Back then, Lois and I never imagined that we’d both be working on a film about the man for whom those whispering firs, Douglas firs, were named. It was my great fortune that Lois invited me to write the film’s script. In 2009 I traveled with her and other members of the team for filming in Hawaii, including at the site of Douglas’s death on the Big Island. Later in the year we all traveled to Scotland for a visit to Douglas’s hometown of Scone and a screening of an early version of the film. The film was completed in 2012 and is available through the web site on DVD.

I thought our Douglas adventures were over until Lois told me of her plan to affix a new plaque to the memorial that was built on the slopes of Mauna Kea to honor the famous botanist on the centennial of his unfortunate and mysterious demise. (He is thought to have been either murdered and thrown into a bull trap, or the accidental goring victim of a trapped bull.) The pyramid-shaped, lava-rock cairn has stood unchanged in a secluded grove of Douglas fir trees since 1934.

But Lois realized that the year 2014 was the 180th anniversary of Douglas’s death, as well as the 100th anniversary of the publication of his journal. She studied the plaque that was laid in 1934 to perfectly copy its style and ordered a plaque from a Portland foundry. Lois’s plaque reads:

Honoring the life of David Douglas on the 180th anniversary of his untimely death and the 100th anniversary of the publication of his journal. “To no single individual is modern horticulture more indebted than to David Douglas.” Gardeners Chronicle, 1926. Placed by the Finding David Douglas Project, October 2014.

Lois & Doug

Lois & Doug

Of course, she first got permission from the Hawaii state forestry division, and a forester was present to oversee the work of Lois’s husband, Doug Magedanz, as he drilled into the ancient lava and mortared the new plaque into place. Photographer Jeff DePonte, who actually appears in Lois’s film, captured the moment for the magazine.

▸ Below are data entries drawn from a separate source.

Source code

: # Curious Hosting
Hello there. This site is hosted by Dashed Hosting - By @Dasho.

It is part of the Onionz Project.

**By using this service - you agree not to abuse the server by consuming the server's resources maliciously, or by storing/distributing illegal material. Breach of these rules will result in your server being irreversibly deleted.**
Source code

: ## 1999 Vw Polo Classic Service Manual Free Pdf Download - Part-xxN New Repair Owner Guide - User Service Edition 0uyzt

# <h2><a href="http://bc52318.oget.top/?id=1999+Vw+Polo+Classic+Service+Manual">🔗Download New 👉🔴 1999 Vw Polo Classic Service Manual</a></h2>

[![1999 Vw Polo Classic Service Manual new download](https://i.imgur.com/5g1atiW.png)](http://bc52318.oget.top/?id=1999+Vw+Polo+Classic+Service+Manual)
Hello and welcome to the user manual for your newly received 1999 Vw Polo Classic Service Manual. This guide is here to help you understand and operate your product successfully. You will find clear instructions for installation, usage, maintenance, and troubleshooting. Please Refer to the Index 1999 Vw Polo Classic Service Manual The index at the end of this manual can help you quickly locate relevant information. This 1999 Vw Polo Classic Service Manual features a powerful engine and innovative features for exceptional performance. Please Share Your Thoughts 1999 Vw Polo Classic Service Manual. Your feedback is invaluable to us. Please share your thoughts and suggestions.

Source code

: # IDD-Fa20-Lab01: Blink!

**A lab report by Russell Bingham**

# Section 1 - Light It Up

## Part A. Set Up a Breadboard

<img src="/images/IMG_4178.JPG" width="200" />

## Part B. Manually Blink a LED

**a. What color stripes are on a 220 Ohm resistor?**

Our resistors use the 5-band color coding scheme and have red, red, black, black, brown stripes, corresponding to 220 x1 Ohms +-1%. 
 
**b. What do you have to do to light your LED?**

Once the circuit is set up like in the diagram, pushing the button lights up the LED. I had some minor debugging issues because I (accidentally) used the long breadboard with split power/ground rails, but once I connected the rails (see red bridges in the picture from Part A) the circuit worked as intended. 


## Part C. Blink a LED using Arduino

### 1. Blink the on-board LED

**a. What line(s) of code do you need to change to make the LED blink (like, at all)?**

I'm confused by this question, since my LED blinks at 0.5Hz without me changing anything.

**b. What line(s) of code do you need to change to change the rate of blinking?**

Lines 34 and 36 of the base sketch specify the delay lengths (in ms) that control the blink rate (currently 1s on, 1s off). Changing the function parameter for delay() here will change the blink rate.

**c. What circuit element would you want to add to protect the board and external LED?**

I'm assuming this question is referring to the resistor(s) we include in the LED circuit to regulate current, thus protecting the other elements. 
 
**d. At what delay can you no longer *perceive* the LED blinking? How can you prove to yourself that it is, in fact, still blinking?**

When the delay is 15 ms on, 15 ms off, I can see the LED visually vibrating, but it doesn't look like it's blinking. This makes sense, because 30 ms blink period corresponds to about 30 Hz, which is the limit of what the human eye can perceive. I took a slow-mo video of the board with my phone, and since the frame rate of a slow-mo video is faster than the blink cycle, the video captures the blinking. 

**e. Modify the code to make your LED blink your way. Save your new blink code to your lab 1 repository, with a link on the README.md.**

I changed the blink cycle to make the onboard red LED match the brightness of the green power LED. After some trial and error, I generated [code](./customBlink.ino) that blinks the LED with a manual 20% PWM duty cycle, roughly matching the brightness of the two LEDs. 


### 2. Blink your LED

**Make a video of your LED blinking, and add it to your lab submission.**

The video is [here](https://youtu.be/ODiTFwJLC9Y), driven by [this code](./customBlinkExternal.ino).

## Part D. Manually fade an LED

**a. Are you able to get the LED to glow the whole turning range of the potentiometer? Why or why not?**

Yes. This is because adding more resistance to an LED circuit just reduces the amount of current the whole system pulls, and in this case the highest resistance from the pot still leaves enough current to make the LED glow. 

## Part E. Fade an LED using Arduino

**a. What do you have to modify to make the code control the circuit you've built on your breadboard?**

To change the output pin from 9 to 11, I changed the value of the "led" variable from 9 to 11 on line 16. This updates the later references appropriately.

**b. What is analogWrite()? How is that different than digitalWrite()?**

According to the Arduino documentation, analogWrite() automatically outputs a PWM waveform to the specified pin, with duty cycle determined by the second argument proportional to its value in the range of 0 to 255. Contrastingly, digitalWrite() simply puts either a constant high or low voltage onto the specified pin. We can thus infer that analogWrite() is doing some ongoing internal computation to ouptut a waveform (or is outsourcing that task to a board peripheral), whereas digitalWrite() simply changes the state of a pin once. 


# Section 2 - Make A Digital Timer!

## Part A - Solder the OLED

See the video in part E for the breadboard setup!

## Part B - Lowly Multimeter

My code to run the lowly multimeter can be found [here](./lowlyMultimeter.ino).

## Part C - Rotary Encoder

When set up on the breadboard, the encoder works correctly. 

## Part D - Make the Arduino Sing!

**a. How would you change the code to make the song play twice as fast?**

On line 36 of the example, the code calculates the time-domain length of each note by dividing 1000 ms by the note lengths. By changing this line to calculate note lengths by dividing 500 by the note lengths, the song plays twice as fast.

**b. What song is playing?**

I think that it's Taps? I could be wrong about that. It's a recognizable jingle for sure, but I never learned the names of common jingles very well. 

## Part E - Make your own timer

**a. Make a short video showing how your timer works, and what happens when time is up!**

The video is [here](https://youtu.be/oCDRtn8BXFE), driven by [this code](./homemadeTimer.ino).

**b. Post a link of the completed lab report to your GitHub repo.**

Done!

On October 22 we gathered at this peaceful place at the 6,000-feet level of a volcano and dedicated the plaque.

Lucy Douglas

Lucy Douglas

A special guest, David Douglas’s great-great-great-great niece, Lucy Douglas of Yakima, Wash., did the unveiling.

To write the article for Hana Hou!, there was a lot of history to condense, beginning with David Douglas’s work in the Pacific Northwest as a plant collector and his botanizing expeditions across Hawaii Island; the fascinating forester (L.W. Bryan), who erected a monument to a man whom he idolized and emulated, and Lois’s dogged dedication to a 20-year project that ultimately brought David Douglas’s life to the screen. In fact, my first draft contained such a hodgepodge of information that the editor sent it back to me for a rewrite.

After completing nearly every article, the thought crosses my mind: “I could have written a book!” Or, in this case, a film. In February and March, I hope Hawaiian Airlines passengers find this brief introduction to David Douglas to be interesting and enjoyable.